*Rendered images with source text*
-----

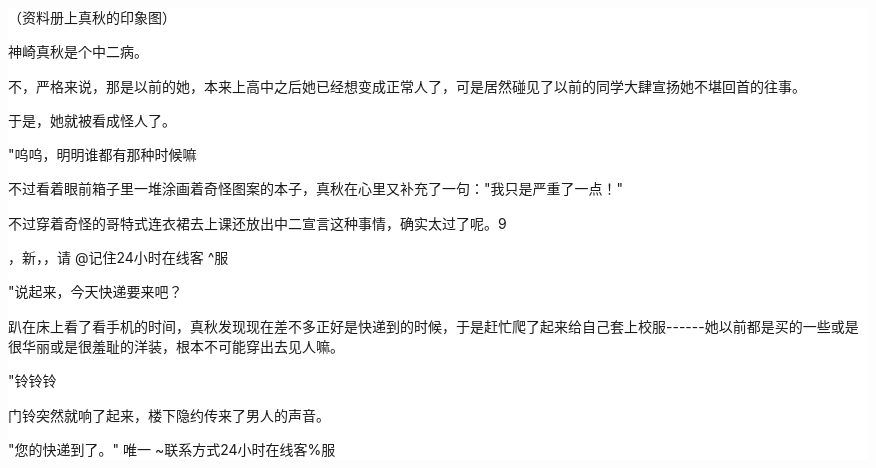 （资料册上真秋的印象图）





 







神崎真秋是个中二病。





不，严格来说，那是以前的她，本来上高中之后她已经想变成正常人了，可是居然碰见了以前的同学大肆宣扬她不堪回首的往事。





于是，她就被看成怪人了。





"呜呜，明明谁都有那种时候嘛





不过看着眼前箱子里一堆涂画着奇怪图案的本子，真秋在心里又补充了一句："我只是严重了一点！"





不过穿着奇怪的哥特式连衣裙去上课还放出中二宣言这种事情，确实太过了呢。9



 ，新，，请 @记住24小时在线客 ^服



"说起来，今天快递要来吧？





趴在床上看了看手机的时间，真秋发现现在差不多正好是快递到的时候，于是赶忙爬了起来给自己套上校服------她以前都是买的一些或是很华丽或是很羞耻的洋装，根本不可能穿出去见人嘛。







"铃铃铃





门铃突然就响了起来，楼下隐约传来了男人的声音。





"您的快递到了。" 唯一 ~联系方式24小时在线客%服


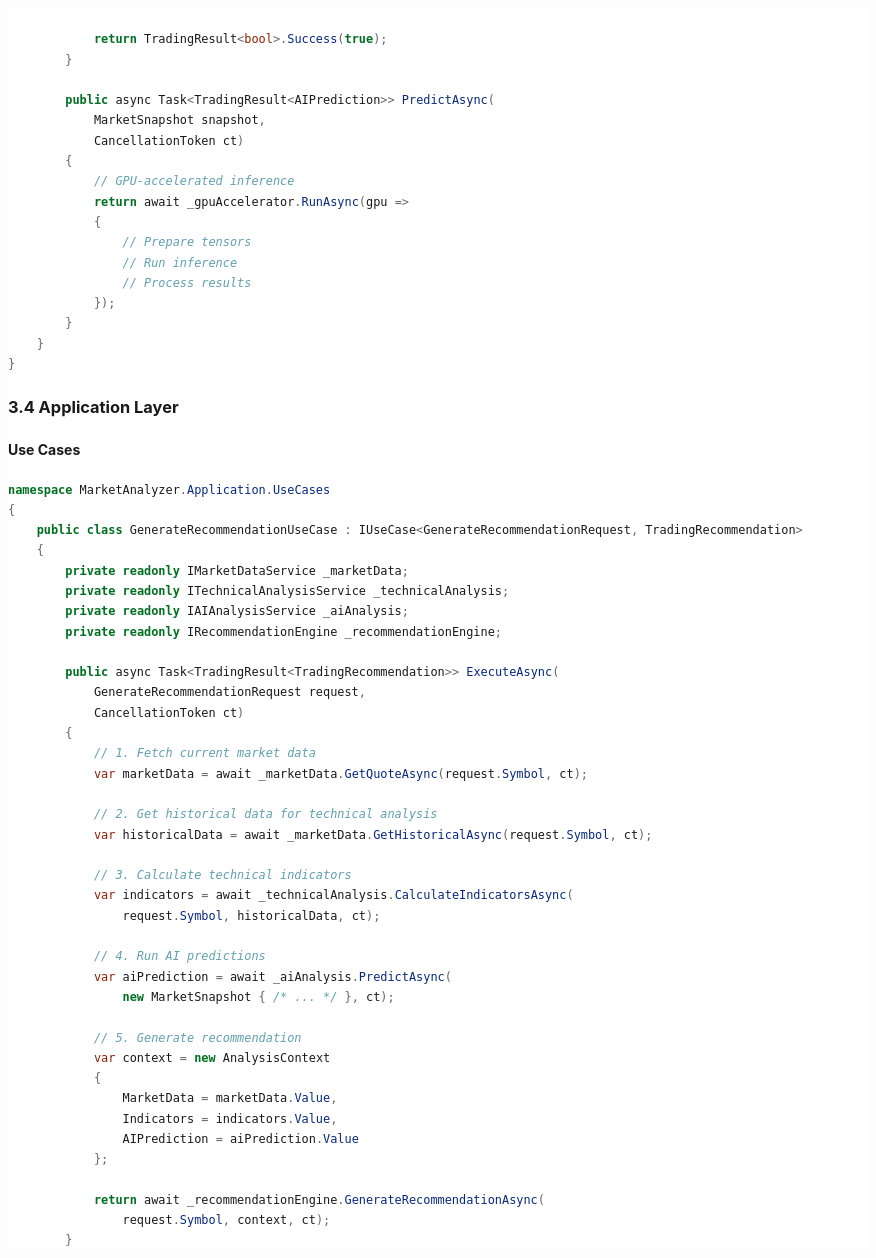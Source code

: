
 ```csharp
            
            return TradingResult<bool>.Success(true);
        }
        
        public async Task<TradingResult<AIPrediction>> PredictAsync(
            MarketSnapshot snapshot,
            CancellationToken ct)
        {
            // GPU-accelerated inference
            return await _gpuAccelerator.RunAsync(gpu =>
            {
                // Prepare tensors
                // Run inference
                // Process results
            });
        }
    }
}
```

### 3.4 Application Layer

#### Use Cases
```csharp
namespace MarketAnalyzer.Application.UseCases
{
    public class GenerateRecommendationUseCase : IUseCase<GenerateRecommendationRequest, TradingRecommendation>
    {
        private readonly IMarketDataService _marketData;
        private readonly ITechnicalAnalysisService _technicalAnalysis;
        private readonly IAIAnalysisService _aiAnalysis;
        private readonly IRecommendationEngine _recommendationEngine;
        
        public async Task<TradingResult<TradingRecommendation>> ExecuteAsync(
            GenerateRecommendationRequest request,
            CancellationToken ct)
        {
            // 1. Fetch current market data
            var marketData = await _marketData.GetQuoteAsync(request.Symbol, ct);
            
            // 2. Get historical data for technical analysis
            var historicalData = await _marketData.GetHistoricalAsync(request.Symbol, ct);
            
            // 3. Calculate technical indicators
            var indicators = await _technicalAnalysis.CalculateIndicatorsAsync(
                request.Symbol, historicalData, ct);
            
            // 4. Run AI predictions
            var aiPrediction = await _aiAnalysis.PredictAsync(
                new MarketSnapshot { /* ... */ }, ct);
            
            // 5. Generate recommendation
            var context = new AnalysisContext
            {
                MarketData = marketData.Value,
                Indicators = indicators.Value,
                AIPrediction = aiPrediction.Value
            };
            
            return await _recommendationEngine.GenerateRecommendationAsync(
                request.Symbol, context, ct);
        }
```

-----

*WHAT YOU HAVE TO DO*
Go through the records and show every line with the string "inference" in it.

*OUTPUT*
            // GPU-accelerated inference
                // Run inference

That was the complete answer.